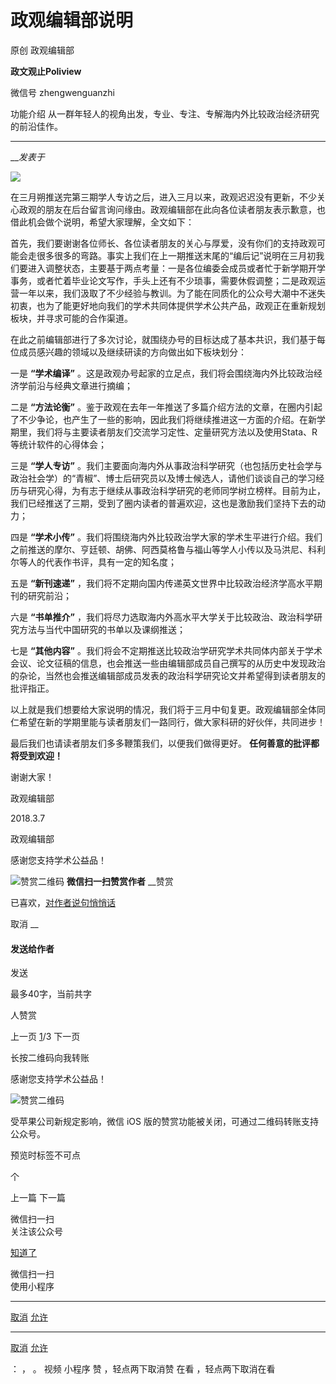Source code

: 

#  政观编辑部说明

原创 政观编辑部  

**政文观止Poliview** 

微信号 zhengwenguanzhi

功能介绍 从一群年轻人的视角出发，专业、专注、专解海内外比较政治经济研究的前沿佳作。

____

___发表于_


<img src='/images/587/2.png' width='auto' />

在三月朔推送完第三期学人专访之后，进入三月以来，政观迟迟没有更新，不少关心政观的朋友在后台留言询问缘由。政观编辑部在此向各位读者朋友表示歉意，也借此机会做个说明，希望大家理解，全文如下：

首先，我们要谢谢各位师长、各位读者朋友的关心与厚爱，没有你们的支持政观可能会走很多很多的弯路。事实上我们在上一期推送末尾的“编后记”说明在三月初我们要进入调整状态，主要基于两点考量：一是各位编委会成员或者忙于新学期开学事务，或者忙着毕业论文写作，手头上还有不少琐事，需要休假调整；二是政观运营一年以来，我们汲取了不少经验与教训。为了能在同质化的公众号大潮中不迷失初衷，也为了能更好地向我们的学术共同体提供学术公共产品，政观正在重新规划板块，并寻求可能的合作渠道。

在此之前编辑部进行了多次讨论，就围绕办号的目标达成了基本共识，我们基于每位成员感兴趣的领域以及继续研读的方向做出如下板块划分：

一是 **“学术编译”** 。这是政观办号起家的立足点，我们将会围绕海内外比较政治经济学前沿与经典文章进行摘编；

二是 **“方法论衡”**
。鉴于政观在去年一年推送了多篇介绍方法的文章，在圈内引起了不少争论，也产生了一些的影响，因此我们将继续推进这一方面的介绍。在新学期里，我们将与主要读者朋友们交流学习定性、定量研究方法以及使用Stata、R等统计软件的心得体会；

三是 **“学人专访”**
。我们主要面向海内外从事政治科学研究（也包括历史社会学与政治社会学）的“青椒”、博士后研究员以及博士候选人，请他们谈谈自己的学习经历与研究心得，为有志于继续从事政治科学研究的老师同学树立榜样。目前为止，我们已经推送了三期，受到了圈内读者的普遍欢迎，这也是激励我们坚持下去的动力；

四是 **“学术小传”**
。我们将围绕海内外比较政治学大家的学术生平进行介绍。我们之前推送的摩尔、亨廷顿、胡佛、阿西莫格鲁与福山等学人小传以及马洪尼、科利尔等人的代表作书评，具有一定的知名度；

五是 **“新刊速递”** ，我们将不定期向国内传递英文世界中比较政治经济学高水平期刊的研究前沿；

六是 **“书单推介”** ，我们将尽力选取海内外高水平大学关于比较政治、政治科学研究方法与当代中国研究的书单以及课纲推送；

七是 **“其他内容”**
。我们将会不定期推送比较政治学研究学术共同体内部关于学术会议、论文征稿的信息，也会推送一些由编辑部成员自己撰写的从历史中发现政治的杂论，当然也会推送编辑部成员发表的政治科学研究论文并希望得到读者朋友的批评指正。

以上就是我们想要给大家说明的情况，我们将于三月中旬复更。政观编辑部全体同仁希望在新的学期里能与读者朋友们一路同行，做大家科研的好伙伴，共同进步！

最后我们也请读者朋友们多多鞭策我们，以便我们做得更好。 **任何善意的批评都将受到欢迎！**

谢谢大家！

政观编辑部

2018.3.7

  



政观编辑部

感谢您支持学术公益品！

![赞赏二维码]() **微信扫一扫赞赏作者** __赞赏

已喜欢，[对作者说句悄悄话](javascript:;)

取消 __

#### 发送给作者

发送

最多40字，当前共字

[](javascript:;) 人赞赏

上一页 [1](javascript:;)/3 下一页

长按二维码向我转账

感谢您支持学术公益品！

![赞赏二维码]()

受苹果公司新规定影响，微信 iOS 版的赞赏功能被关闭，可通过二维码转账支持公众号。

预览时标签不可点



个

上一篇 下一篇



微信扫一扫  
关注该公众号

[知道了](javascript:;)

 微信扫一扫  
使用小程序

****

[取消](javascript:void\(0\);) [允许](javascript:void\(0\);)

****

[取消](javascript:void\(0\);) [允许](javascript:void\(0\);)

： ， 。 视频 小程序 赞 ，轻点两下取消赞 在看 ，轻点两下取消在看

• • • •

* [WORK TASK]
Copy out each line of the listing that holds "javascript".

* [SOLUTION TO THE PROBLEM]
已喜欢，[对作者说句悄悄话](javascript:;)
[](javascript:;) 人赞赏
上一页 [1](javascript:;)/3 下一页
[知道了](javascript:;)
[取消](javascript:void\(0\);) [允许](javascript:void\(0\);)
[取消](javascript:void\(0\);) [允许](javascript:void\(0\);)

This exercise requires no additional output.